**Prompt**
Exact duplicates of all entries are needed.

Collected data
+ + +

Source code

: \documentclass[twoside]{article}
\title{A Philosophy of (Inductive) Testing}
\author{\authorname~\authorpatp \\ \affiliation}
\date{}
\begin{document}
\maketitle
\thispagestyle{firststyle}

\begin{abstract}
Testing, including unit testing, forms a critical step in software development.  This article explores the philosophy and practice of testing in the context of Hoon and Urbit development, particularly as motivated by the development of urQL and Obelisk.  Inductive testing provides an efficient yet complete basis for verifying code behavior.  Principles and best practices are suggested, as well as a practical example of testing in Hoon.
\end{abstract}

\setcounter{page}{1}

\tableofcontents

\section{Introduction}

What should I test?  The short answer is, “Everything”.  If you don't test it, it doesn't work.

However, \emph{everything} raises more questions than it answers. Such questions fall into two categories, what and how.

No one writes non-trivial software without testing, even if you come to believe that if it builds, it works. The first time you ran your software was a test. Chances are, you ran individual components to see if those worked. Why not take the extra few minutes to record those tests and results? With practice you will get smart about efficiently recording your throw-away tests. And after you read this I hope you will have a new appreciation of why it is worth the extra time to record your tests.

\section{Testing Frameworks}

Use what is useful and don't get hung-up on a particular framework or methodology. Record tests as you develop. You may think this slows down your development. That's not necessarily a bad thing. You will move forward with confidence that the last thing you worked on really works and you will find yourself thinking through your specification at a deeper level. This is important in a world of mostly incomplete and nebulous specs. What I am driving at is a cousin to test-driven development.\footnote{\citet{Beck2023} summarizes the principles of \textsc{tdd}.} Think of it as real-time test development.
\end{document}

+ + +

**Result**
Source code

: \documentclass[twoside]{article}
\title{A Philosophy of (Inductive) Testing}
\author{\authorname~\authorpatp \\ \affiliation}
\date{}
\begin{document}
\maketitle
\thispagestyle{firststyle}

\begin{abstract}
Testing, including unit testing, forms a critical step in software development.  This article explores the philosophy and practice of testing in the context of Hoon and Urbit development, particularly as motivated by the development of urQL and Obelisk.  Inductive testing provides an efficient yet complete basis for verifying code behavior.  Principles and best practices are suggested, as well as a practical example of testing in Hoon.
\end{abstract}

\setcounter{page}{1}

\tableofcontents

\section{Introduction}

What should I test?  The short answer is, “Everything”.  If you don't test it, it doesn't work.

However, \emph{everything} raises more questions than it answers. Such questions fall into two categories, what and how.

No one writes non-trivial software without testing, even if you come to believe that if it builds, it works. The first time you ran your software was a test. Chances are, you ran individual components to see if those worked. Why not take the extra few minutes to record those tests and results? With practice you will get smart about efficiently recording your throw-away tests. And after you read this I hope you will have a new appreciation of why it is worth the extra time to record your tests.

\section{Testing Frameworks}

Use what is useful and don't get hung-up on a particular framework or methodology. Record tests as you develop. You may think this slows down your development. That's not necessarily a bad thing. You will move forward with confidence that the last thing you worked on really works and you will find yourself thinking through your specification at a deeper level. This is important in a world of mostly incomplete and nebulous specs. What I am driving at is a cousin to test-driven development.\footnote{\citet{Beck2023} summarizes the principles of \textsc{tdd}.} Think of it as real-time test development.
\end{document}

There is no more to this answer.